[Supplied material — start]

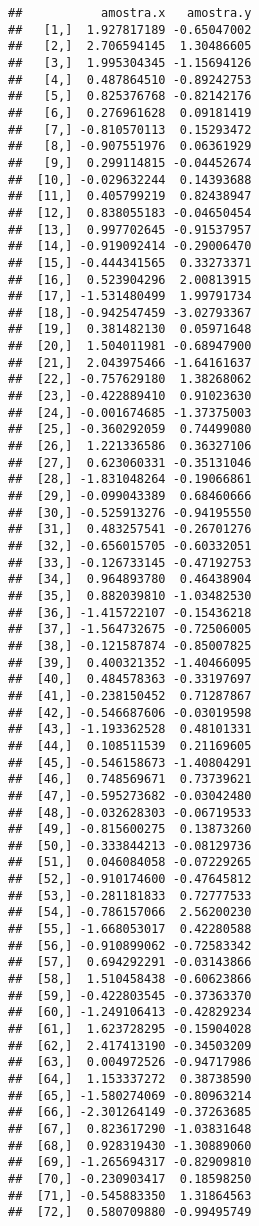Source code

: \documentclass[]{book}
\begin{document}
\begin{verbatim}
##           amostra.x   amostra.y
##   [1,]  1.927817189 -0.65047002
##   [2,]  2.706594145  1.30486605
##   [3,]  1.995304345 -1.15694126
##   [4,]  0.487864510 -0.89242753
##   [5,]  0.825376768 -0.82142176
##   [6,]  0.276961628  0.09181419
##   [7,] -0.810570113  0.15293472
##   [8,] -0.907551976  0.06361929
##   [9,]  0.299114815 -0.04452674
##  [10,] -0.029632244  0.14393688
##  [11,]  0.405799219  0.82438947
##  [12,]  0.838055183 -0.04650454
##  [13,]  0.997702645 -0.91537957
##  [14,] -0.919092414 -0.29006470
##  [15,] -0.444341565  0.33273371
##  [16,]  0.523904296  2.00813915
##  [17,] -1.531480499  1.99791734
##  [18,] -0.942547459 -3.02793367
##  [19,]  0.381482130  0.05971648
##  [20,]  1.504011981 -0.68947900
##  [21,]  2.043975466 -1.64161637
##  [22,] -0.757629180  1.38268062
##  [23,] -0.422889410  0.91023630
##  [24,] -0.001674685 -1.37375003
##  [25,] -0.360292059  0.74499080
##  [26,]  1.221336586  0.36327106
##  [27,]  0.623060331 -0.35131046
##  [28,] -1.831048264 -0.19066861
##  [29,] -0.099043389  0.68460666
##  [30,] -0.525913276 -0.94195550
##  [31,]  0.483257541 -0.26701276
##  [32,] -0.656015705 -0.60332051
##  [33,] -0.126733145 -0.47192753
##  [34,]  0.964893780  0.46438904
##  [35,]  0.882039810 -1.03482530
##  [36,] -1.415722107 -0.15436218
##  [37,] -1.564732675 -0.72506005
##  [38,] -0.121587874 -0.85007825
##  [39,]  0.400321352 -1.40466095
##  [40,]  0.484578363 -0.33197697
##  [41,] -0.238150452  0.71287867
##  [42,] -0.546687606 -0.03019598
##  [43,] -1.193362528  0.48101331
##  [44,]  0.108511539  0.21169605
##  [45,] -0.546158673 -1.40804291
##  [46,]  0.748569671  0.73739621
##  [47,] -0.595273682 -0.03042480
##  [48,] -0.032628303 -0.06719533
##  [49,] -0.815600275  0.13873260
##  [50,] -0.333844213 -0.08129736
##  [51,]  0.046084058 -0.07229265
##  [52,] -0.910174600 -0.47645812
##  [53,] -0.281181833  0.72777533
##  [54,] -0.786157066  2.56200230
##  [55,] -1.668053017  0.42280588
##  [56,] -0.910899062 -0.72583342
##  [57,]  0.694292291 -0.03143866
##  [58,]  1.510458438 -0.60623866
##  [59,] -0.422803545 -0.37363370
##  [60,] -1.249106413 -0.42829234
##  [61,]  1.623728295 -0.15904028
##  [62,]  2.417413190 -0.34503209
##  [63,]  0.004972526 -0.94717986
##  [64,]  1.153337272  0.38738590
##  [65,] -1.580274069 -0.80963214
##  [66,] -2.301264149 -0.37263685
##  [67,]  0.823617290 -1.03831648
##  [68,]  0.928319430 -1.30889060
##  [69,] -1.265694317 -0.82909810
##  [70,] -0.230903417  0.18598250
##  [71,] -0.545883350  1.31864563
##  [72,]  0.580709880 -0.99495749

\end{verbatim}
\end{document}
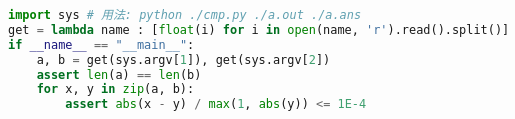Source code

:\documentclass[a4paper,landscape,twocolumn]{ctexart}
\begin{document}
\begin{lstlisting}[language=python]
import sys # 用法: python ./cmp.py ./a.out ./a.ans
get = lambda name : [float(i) for i in open(name, 'r').read().split()]
if __name__ == "__main__":
    a, b = get(sys.argv[1]), get(sys.argv[2])
    assert len(a) == len(b)
    for x, y in zip(a, b):
        assert abs(x - y) / max(1, abs(y)) <= 1E-4
\end{lstlisting}

%


%
%
\end{document}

[Supplied material — finish]

Above is a listing; print exactly its lines from the one with "[30,] -0.525913276 -0.94195550" through the one with "[50,] -0.333844213 -0.08129736", and no other lines.

##  [30,] -0.525913276 -0.94195550
##  [31,]  0.483257541 -0.26701276
##  [32,] -0.656015705 -0.60332051
##  [33,] -0.126733145 -0.47192753
##  [34,]  0.964893780  0.46438904
##  [35,]  0.882039810 -1.03482530
##  [36,] -1.415722107 -0.15436218
##  [37,] -1.564732675 -0.72506005
##  [38,] -0.121587874 -0.85007825
##  [39,]  0.400321352 -1.40466095
##  [40,]  0.484578363 -0.33197697
##  [41,] -0.238150452  0.71287867
##  [42,] -0.546687606 -0.03019598
##  [43,] -1.193362528  0.48101331
##  [44,]  0.108511539  0.21169605
##  [45,] -0.546158673 -1.40804291
##  [46,]  0.748569671  0.73739621
##  [47,] -0.595273682 -0.03042480
##  [48,] -0.032628303 -0.06719533
##  [49,] -0.815600275  0.13873260
##  [50,] -0.333844213 -0.08129736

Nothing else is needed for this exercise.